◆ **About this task**
Beneath this task are records; print exactly the stretch of them from the line with "Anderson Tavares - 114877" through the line with "- Added Registration Page User Interface", both ends included.

= = = = =

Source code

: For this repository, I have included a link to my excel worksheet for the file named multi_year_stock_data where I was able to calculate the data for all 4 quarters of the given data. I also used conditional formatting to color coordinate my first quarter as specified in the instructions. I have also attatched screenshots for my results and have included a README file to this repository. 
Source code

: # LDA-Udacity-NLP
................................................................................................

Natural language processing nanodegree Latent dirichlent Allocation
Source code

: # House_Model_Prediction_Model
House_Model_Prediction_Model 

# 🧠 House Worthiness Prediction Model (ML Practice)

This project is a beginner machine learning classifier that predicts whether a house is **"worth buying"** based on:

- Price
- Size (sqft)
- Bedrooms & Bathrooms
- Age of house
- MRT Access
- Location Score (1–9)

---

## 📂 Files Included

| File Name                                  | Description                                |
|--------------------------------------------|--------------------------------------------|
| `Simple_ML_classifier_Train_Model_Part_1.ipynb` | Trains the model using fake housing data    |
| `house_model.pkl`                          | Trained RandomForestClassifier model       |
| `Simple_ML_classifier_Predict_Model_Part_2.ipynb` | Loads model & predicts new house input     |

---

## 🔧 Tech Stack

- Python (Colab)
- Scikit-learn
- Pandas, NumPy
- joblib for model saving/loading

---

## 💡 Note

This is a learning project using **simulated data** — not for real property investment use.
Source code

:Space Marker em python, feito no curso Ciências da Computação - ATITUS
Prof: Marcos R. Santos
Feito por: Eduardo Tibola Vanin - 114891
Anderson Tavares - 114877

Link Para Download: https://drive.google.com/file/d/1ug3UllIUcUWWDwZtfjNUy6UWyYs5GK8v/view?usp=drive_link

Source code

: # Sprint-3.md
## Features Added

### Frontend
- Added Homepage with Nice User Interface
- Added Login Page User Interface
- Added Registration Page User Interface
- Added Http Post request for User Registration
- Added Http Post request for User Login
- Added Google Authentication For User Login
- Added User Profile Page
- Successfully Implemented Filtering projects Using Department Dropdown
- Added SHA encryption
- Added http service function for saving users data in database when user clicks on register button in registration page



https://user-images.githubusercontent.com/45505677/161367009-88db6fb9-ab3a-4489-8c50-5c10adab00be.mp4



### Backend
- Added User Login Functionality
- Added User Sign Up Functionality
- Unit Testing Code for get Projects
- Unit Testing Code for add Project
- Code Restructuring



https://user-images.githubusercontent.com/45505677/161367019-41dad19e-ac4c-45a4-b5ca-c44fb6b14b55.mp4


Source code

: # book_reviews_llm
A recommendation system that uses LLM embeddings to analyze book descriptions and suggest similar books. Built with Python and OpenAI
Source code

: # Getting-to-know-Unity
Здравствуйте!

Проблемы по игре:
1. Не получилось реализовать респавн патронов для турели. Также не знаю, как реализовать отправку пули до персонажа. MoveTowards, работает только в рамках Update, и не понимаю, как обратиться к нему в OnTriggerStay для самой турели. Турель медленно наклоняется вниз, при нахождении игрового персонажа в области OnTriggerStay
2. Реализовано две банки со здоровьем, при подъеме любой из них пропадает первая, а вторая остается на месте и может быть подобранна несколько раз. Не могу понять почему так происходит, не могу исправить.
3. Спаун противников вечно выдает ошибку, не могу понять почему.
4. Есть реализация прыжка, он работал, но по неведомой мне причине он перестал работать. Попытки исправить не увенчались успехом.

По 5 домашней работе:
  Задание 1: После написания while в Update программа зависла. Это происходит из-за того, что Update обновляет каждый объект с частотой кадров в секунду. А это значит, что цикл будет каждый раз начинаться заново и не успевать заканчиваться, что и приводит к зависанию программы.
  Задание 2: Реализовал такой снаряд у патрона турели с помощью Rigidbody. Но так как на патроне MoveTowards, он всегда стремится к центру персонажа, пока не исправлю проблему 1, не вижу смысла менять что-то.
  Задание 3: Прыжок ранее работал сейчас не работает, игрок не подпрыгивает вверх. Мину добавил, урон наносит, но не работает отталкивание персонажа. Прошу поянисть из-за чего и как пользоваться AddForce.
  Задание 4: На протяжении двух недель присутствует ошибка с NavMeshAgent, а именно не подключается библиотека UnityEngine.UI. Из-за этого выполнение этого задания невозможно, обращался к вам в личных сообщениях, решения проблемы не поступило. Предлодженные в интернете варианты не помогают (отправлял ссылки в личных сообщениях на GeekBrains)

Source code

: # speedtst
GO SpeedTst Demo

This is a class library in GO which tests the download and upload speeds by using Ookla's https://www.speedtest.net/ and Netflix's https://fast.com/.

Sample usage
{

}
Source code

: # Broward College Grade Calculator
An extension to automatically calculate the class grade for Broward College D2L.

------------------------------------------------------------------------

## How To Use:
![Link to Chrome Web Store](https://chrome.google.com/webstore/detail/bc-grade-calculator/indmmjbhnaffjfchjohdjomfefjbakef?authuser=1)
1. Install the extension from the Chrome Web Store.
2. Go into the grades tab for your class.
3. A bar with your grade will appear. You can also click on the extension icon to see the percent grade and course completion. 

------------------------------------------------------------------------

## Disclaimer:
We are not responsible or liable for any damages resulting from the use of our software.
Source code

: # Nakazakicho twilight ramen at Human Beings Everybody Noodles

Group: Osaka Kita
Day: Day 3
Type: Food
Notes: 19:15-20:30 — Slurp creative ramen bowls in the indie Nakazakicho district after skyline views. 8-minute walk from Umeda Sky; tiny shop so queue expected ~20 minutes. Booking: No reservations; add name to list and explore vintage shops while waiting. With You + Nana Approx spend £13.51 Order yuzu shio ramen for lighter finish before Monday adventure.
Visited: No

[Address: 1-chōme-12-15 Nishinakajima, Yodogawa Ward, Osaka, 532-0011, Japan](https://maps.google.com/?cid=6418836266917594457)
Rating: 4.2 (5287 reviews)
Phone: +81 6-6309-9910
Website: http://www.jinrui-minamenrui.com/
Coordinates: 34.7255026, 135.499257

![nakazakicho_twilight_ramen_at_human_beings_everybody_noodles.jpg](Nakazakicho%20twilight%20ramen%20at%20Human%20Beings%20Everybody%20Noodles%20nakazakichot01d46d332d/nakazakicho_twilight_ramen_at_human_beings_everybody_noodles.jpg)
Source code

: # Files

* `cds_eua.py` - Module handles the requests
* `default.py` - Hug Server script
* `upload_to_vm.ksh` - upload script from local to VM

= = = = =

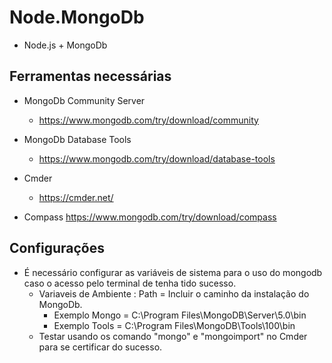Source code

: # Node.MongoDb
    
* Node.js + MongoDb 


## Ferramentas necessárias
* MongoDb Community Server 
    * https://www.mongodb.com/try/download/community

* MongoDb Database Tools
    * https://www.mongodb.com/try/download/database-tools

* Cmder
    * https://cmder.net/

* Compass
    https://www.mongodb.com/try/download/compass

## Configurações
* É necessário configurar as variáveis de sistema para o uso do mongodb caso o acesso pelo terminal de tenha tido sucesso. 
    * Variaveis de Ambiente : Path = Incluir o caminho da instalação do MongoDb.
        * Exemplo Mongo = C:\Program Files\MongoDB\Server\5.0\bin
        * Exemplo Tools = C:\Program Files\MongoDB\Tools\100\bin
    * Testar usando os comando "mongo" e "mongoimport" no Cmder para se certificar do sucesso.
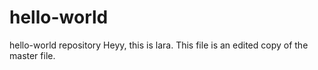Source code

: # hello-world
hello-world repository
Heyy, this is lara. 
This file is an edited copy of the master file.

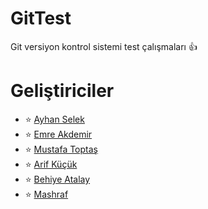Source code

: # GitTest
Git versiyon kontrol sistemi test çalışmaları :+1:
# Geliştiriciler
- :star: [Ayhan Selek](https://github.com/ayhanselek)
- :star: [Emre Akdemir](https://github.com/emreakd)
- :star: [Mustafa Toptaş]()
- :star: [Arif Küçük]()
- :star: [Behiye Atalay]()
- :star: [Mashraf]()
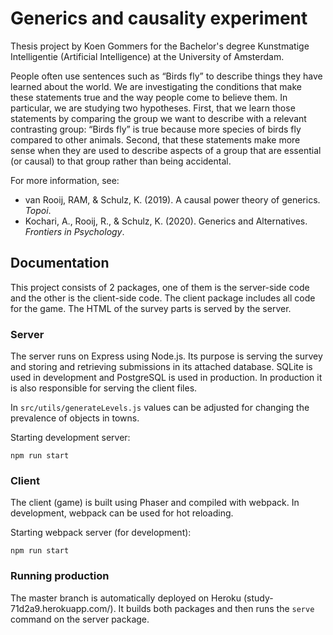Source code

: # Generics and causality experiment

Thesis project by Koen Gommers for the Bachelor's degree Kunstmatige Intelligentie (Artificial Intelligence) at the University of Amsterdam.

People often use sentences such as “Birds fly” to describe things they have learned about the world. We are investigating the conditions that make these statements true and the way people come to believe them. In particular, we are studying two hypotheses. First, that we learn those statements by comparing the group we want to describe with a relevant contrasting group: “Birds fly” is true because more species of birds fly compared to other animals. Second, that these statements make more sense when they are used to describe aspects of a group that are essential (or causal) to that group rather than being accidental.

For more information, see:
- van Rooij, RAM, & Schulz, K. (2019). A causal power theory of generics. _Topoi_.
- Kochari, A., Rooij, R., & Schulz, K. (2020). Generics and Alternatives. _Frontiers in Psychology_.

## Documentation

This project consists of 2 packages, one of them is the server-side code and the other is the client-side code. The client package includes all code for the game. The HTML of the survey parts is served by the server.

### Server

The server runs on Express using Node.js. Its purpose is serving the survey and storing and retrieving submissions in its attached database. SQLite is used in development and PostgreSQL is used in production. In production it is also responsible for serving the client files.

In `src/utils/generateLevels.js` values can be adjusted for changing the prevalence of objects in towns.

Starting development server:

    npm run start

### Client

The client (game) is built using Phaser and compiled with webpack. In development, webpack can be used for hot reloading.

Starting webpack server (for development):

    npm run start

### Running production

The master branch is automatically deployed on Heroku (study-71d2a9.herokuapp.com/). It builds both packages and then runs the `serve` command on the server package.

= = = = =

◆ **Output of the task**
Anderson Tavares - 114877

Link Para Download: https://drive.google.com/file/d/1ug3UllIUcUWWDwZtfjNUy6UWyYs5GK8v/view?usp=drive_link

Source code

: # Sprint-3.md
## Features Added

### Frontend
- Added Homepage with Nice User Interface
- Added Login Page User Interface
- Added Registration Page User Interface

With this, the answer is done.